Transfer learning [2] is a different approach to address the data scarcity bottleneck. It re-trains some parts, often the outer layers, of an existing model that was designed for classifying different but related objects. As the inner layers of the existing model have already learnt to recognise certain common features between old and new objects, less data are required to train the model to classify new objects.

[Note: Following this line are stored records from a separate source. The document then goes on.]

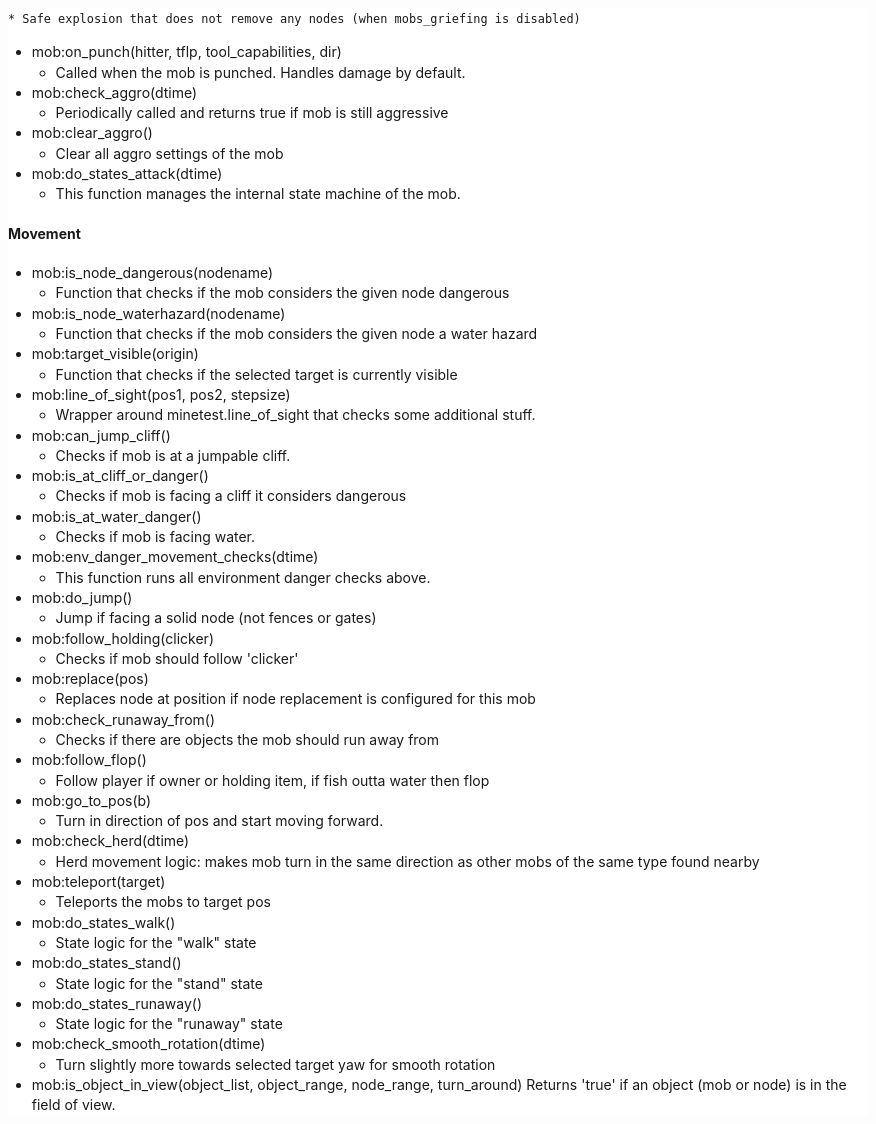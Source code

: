 	* Safe explosion that does not remove any nodes (when mobs_griefing is disabled)
 * mob:on_punch(hitter, tflp, tool_capabilities, dir)
	* Called when the mob is punched. Handles damage by default.
 * mob:check_aggro(dtime)
	* Periodically called and returns true if mob is still aggressive
 * mob:clear_aggro()
	* Clear all aggro settings of the mob
 * mob:do_states_attack(dtime)
	* This function manages the internal state machine of the mob.

#### Movement
 * mob:is_node_dangerous(nodename)
	* Function that checks if the mob considers the given node dangerous
 * mob:is_node_waterhazard(nodename)
	* Function that checks if the mob considers the given node a water hazard
 * mob:target_visible(origin)
	* Function that checks if the selected target is currently visible
 * mob:line_of_sight(pos1, pos2, stepsize)
	* Wrapper around minetest.line_of_sight that checks some additional stuff.
 * mob:can_jump_cliff()
	* Checks if mob is at a jumpable cliff.
 * mob:is_at_cliff_or_danger()
	* Checks if mob is facing a cliff it considers dangerous
 * mob:is_at_water_danger()
	* Checks if mob is facing water.
 * mob:env_danger_movement_checks(dtime)
	* This function runs all environment danger checks above.
 * mob:do_jump()
	* Jump if facing a solid node (not fences or gates)
 * mob:follow_holding(clicker)
	* Checks if mob should follow 'clicker'
 * mob:replace(pos)
	* Replaces node at position if node replacement is configured for this mob
 * mob:check_runaway_from()
	* Checks if there are objects the mob should run away from
 * mob:follow_flop()
	* Follow player if owner or holding item, if fish outta water then flop
 * mob:go_to_pos(b)
	* Turn in direction of pos and start moving forward.
 * mob:check_herd(dtime)
	* Herd movement logic: makes mob turn in the same direction as other mobs of the same type found nearby
 * mob:teleport(target)
	* Teleports the mobs to target pos
 * mob:do_states_walk()
	* State logic for the "walk" state
 * mob:do_states_stand()
	* State logic for the "stand" state
 * mob:do_states_runaway()
	* State logic for the "runaway" state
 * mob:check_smooth_rotation(dtime)
	* Turn slightly more towards selected target yaw for smooth rotation
 * mob:is_object_in_view(object_list, object_range, node_range, turn_around)
		Returns 'true' if an object (mob or node) is in the field of view.
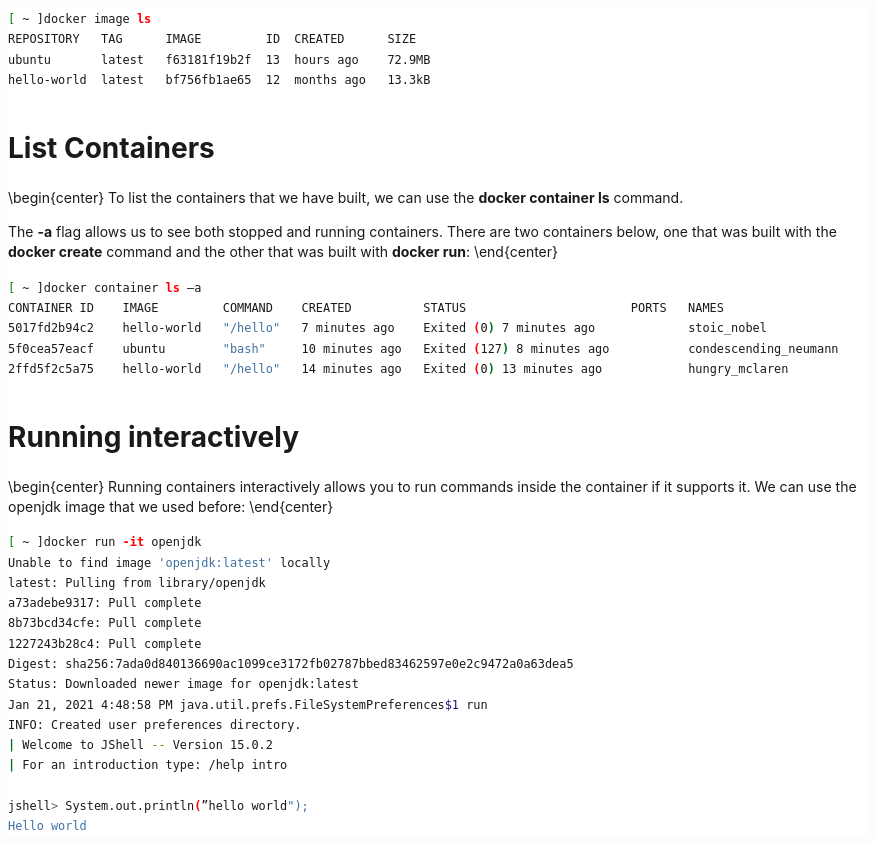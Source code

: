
 ```bash
[ ~ ]docker image ls
REPOSITORY   TAG      IMAGE         ID  CREATED      SIZE
ubuntu       latest   f63181f19b2f  13  hours ago    72.9MB
hello-world  latest   bf756fb1ae65  12  months ago   13.3kB
```

# List Containers

\begin{center}
To list the containers that we have built, we can use the **docker container ls** command.

The **-a** flag allows us to see both stopped and running containers. There are two containers below, one that was built with the **docker create** command and the other that was built with **docker run**:
\end{center}

```bash
[ ~ ]docker container ls –a
CONTAINER ID    IMAGE         COMMAND    CREATED          STATUS                       PORTS   NAMES
5017fd2b94c2    hello-world   "/hello"   7 minutes ago    Exited (0) 7 minutes ago             stoic_nobel
5f0cea57eacf    ubuntu        "bash"     10 minutes ago   Exited (127) 8 minutes ago           condescending_neumann
2ffd5f2c5a75    hello-world   "/hello"   14 minutes ago   Exited (0) 13 minutes ago            hungry_mclaren
```

# Running interactively

\begin{center}
Running containers interactively allows you to run commands inside the container if it supports it. We can use the openjdk image that we used before:
\end{center}

```bash
[ ~ ]docker run -it openjdk
Unable to find image 'openjdk:latest' locally
latest: Pulling from library/openjdk
a73adebe9317: Pull complete
8b73bcd34cfe: Pull complete
1227243b28c4: Pull complete
Digest: sha256:7ada0d840136690ac1099ce3172fb02787bbed83462597e0e2c9472a0a63dea5
Status: Downloaded newer image for openjdk:latest
Jan 21, 2021 4:48:58 PM java.util.prefs.FileSystemPreferences$1 run
INFO: Created user preferences directory.
| Welcome to JShell -- Version 15.0.2
| For an introduction type: /help intro

jshell> System.out.println(”hello world");
Hello world
```
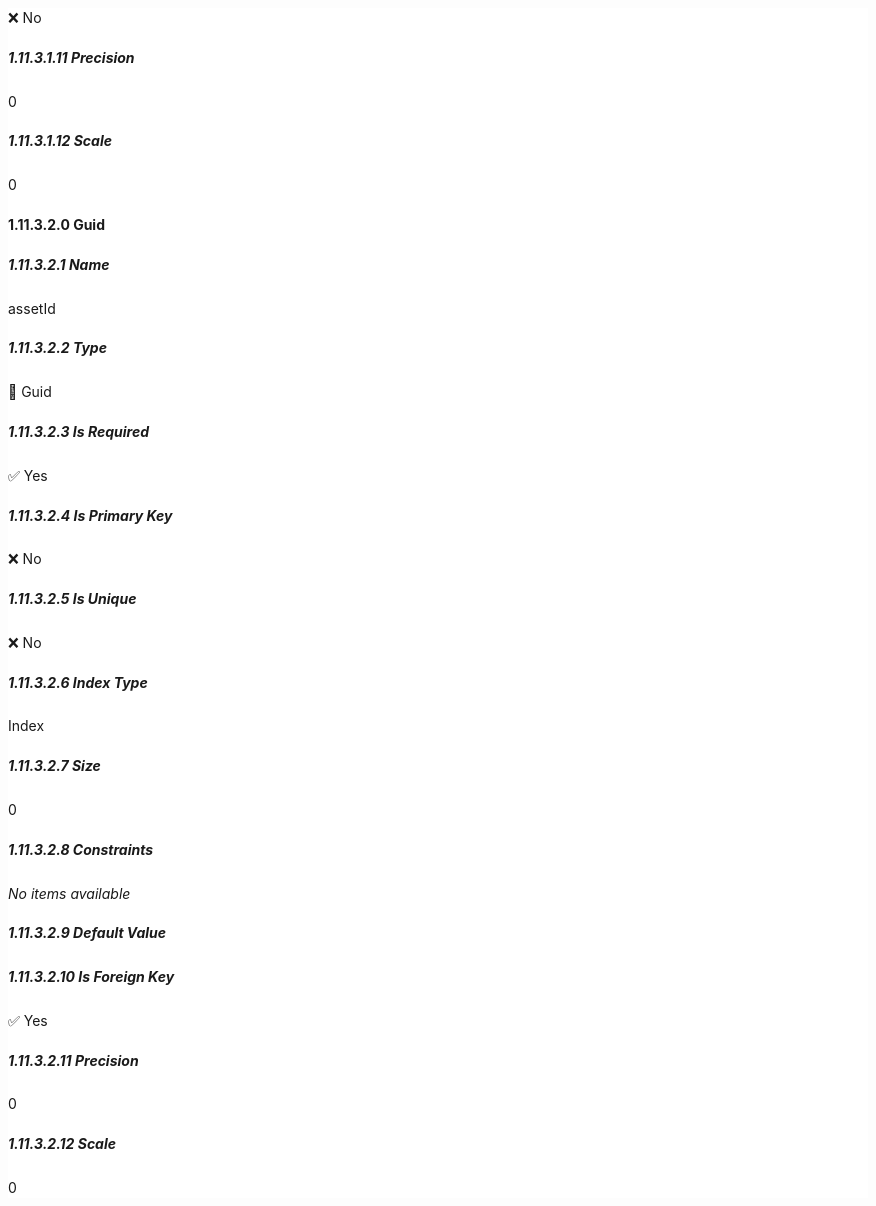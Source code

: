 ❌ No

##### 1.11.3.1.11 Precision

0

##### 1.11.3.1.12 Scale

0

#### 1.11.3.2.0 Guid

##### 1.11.3.2.1 Name

assetId

##### 1.11.3.2.2 Type

🔹 Guid

##### 1.11.3.2.3 Is Required

✅ Yes

##### 1.11.3.2.4 Is Primary Key

❌ No

##### 1.11.3.2.5 Is Unique

❌ No

##### 1.11.3.2.6 Index Type

Index

##### 1.11.3.2.7 Size

0

##### 1.11.3.2.8 Constraints

*No items available*

##### 1.11.3.2.9 Default Value



##### 1.11.3.2.10 Is Foreign Key

✅ Yes

##### 1.11.3.2.11 Precision

0

##### 1.11.3.2.12 Scale

0
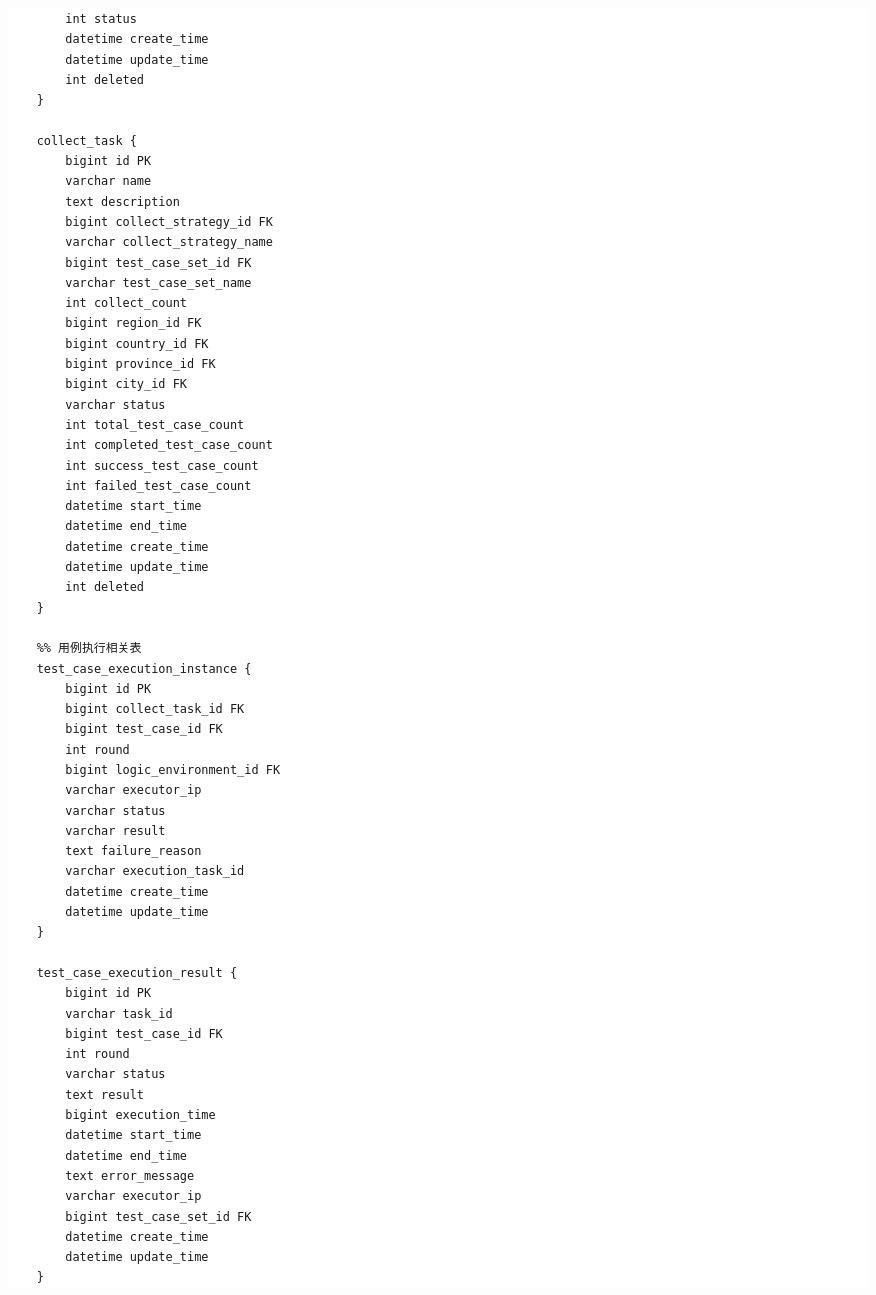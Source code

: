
 ```mermaid
        int status
        datetime create_time
        datetime update_time
        int deleted
    }
    
    collect_task {
        bigint id PK
        varchar name
        text description
        bigint collect_strategy_id FK
        varchar collect_strategy_name
        bigint test_case_set_id FK
        varchar test_case_set_name
        int collect_count
        bigint region_id FK
        bigint country_id FK
        bigint province_id FK
        bigint city_id FK
        varchar status
        int total_test_case_count
        int completed_test_case_count
        int success_test_case_count
        int failed_test_case_count
        datetime start_time
        datetime end_time
        datetime create_time
        datetime update_time
        int deleted
    }
    
    %% 用例执行相关表
    test_case_execution_instance {
        bigint id PK
        bigint collect_task_id FK
        bigint test_case_id FK
        int round
        bigint logic_environment_id FK
        varchar executor_ip
        varchar status
        varchar result
        text failure_reason
        varchar execution_task_id
        datetime create_time
        datetime update_time
    }
    
    test_case_execution_result {
        bigint id PK
        varchar task_id
        bigint test_case_id FK
        int round
        varchar status
        text result
        bigint execution_time
        datetime start_time
        datetime end_time
        text error_message
        varchar executor_ip
        bigint test_case_set_id FK
        datetime create_time
        datetime update_time
    }
```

Based on a similar idea, n-shot learning [3] aims to learn how to recognize new objects with just one or a few samples. It typically involves a meta learning process which aims to help a model quickly learn new tasks by training it on a variety of tasks with a few data samples. Training a model to predict the similarity between data points helps it generalise well with new tasks. Models also commonly use an embedding method in which the model learns to map inputs into a space where similar items are situated nearby. The model is often fine-tuned for a specific task with a small dataset through transfer learning.

3. Conclusions

With advances in data generation and transfer and meta learning, it is becoming feasible to train a model with limited labelled data. This will enable object detection to be applied to domains in which this was previously impossible due to a lack of labelled data. However, regarding computer vision, current object detection applications are still merely focused on detecting specific objects in images or videos rather than attempting to understand the holistic view of the image that is being represented. The first step of understanding an image is knowing what objects are in the image. However, understanding the relationships and interactions between these objects and predicting their future actions and behaviours, for example, are also necessary to reveal the deeper context of an image. Many more studies are needed to bring computer vision closer to human vision.